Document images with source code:
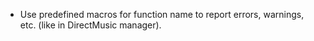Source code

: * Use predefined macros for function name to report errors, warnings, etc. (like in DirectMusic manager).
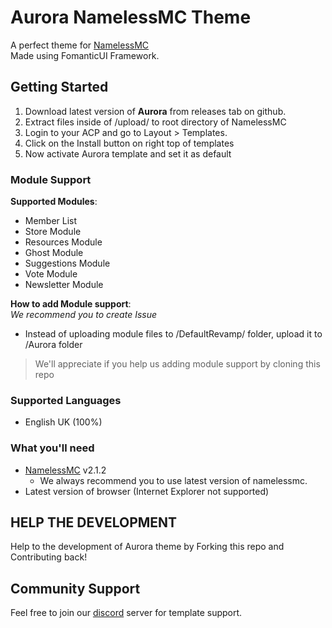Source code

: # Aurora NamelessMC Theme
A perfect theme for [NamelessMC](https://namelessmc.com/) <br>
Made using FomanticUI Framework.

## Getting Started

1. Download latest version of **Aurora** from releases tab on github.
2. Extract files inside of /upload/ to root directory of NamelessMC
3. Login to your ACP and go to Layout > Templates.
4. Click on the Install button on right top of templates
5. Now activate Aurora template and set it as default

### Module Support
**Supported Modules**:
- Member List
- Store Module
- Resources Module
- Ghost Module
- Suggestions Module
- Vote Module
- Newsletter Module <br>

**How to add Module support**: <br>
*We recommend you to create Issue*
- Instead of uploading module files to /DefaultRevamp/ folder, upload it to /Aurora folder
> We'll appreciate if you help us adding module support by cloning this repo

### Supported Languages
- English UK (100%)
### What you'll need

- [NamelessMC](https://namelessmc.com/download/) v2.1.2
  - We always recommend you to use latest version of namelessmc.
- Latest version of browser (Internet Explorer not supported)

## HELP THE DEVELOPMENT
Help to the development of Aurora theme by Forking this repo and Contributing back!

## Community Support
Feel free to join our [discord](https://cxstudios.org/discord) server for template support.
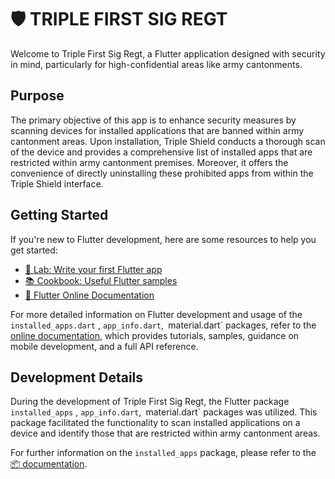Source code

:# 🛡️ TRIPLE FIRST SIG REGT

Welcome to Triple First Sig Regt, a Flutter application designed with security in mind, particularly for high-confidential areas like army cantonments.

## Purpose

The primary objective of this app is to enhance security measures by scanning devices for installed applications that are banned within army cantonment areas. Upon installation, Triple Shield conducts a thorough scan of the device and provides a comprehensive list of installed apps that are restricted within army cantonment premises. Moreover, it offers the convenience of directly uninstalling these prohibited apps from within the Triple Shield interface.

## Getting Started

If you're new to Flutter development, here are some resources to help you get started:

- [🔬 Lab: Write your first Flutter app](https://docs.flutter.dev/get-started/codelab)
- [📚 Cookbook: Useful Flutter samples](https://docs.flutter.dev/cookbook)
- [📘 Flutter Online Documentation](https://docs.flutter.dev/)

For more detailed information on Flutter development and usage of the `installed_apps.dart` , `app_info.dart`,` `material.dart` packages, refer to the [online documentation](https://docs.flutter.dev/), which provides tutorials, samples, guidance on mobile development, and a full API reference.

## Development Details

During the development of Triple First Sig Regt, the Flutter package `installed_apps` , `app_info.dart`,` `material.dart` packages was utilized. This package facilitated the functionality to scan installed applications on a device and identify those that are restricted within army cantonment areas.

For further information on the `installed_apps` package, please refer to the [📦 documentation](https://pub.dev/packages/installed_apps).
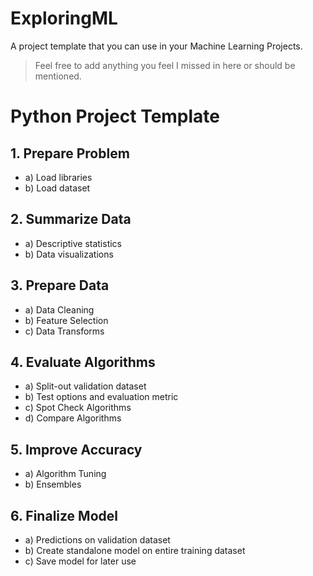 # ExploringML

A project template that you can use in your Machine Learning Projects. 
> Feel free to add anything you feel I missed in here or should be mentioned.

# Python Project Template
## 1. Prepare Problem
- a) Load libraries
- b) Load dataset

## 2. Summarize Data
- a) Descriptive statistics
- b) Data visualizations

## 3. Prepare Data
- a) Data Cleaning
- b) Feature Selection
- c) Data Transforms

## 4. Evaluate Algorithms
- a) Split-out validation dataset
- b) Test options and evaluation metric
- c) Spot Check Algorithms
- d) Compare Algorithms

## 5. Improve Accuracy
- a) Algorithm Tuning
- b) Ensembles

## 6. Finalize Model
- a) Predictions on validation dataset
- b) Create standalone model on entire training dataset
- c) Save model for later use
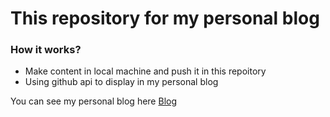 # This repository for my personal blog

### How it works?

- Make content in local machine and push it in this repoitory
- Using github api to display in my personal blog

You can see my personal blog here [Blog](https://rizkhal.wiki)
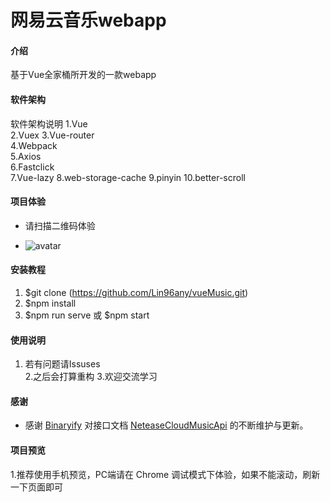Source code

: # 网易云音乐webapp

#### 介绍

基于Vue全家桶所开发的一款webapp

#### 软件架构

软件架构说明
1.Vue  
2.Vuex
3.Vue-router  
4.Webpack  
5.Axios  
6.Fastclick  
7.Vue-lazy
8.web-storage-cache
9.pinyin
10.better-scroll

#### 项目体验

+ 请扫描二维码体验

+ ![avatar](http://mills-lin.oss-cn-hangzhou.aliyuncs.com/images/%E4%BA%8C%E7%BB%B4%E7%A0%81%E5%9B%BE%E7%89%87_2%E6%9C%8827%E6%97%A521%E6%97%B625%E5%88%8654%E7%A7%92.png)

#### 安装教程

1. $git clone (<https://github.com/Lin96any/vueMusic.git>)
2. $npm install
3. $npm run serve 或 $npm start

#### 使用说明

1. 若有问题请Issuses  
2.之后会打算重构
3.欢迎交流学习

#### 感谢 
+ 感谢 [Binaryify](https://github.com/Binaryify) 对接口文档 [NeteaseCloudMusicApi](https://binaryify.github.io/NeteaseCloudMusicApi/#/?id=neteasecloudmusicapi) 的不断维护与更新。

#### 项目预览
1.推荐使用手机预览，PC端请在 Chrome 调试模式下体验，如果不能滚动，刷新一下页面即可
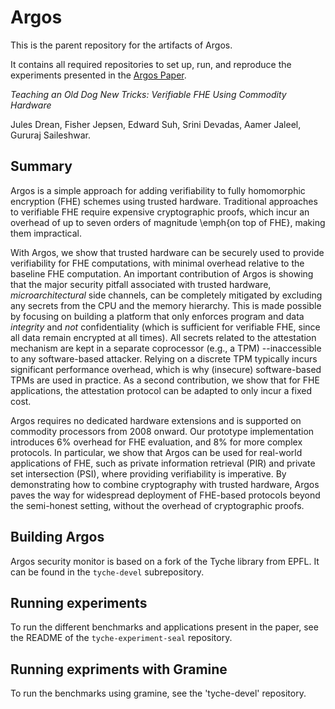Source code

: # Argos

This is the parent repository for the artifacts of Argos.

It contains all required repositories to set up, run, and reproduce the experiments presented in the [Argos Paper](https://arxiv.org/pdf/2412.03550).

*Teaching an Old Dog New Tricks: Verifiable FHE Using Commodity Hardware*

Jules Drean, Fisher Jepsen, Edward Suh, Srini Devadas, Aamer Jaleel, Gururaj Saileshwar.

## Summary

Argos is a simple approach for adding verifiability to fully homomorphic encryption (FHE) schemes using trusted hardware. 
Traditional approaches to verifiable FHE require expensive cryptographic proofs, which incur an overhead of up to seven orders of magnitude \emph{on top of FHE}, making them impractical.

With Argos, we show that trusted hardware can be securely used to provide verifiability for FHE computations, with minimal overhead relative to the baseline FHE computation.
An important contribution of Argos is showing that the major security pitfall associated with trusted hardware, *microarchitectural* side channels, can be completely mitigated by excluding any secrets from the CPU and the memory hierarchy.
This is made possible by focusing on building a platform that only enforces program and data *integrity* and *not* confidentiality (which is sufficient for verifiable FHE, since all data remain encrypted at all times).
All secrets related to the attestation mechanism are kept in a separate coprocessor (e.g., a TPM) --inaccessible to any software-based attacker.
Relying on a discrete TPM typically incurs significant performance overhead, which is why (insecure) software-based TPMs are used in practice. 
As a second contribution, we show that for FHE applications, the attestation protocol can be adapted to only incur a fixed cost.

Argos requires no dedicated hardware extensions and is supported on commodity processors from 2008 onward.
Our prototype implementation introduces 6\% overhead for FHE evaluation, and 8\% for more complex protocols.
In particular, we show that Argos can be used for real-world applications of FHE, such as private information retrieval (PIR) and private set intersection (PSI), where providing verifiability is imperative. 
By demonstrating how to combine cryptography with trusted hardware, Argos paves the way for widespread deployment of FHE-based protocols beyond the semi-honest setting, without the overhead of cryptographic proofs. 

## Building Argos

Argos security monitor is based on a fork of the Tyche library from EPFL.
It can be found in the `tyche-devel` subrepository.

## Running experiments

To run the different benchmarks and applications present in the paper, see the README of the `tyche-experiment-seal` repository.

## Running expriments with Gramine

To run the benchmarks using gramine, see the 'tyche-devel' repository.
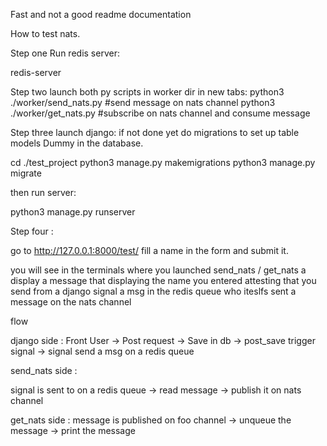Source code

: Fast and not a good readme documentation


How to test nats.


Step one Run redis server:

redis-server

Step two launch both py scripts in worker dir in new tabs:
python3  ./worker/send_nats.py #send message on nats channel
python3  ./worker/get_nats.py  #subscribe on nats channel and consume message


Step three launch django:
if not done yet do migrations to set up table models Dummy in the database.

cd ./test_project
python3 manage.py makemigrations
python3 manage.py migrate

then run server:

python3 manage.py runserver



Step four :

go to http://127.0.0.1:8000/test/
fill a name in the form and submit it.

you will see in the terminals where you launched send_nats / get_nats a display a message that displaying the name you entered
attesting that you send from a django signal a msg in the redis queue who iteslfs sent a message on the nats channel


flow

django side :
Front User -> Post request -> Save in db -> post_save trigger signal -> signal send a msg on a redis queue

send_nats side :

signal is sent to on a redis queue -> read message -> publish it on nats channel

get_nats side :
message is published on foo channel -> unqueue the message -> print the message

▶ Activity
Reply with nothing but the count of lines in the entries above that contain "based".

▶ Finished task
4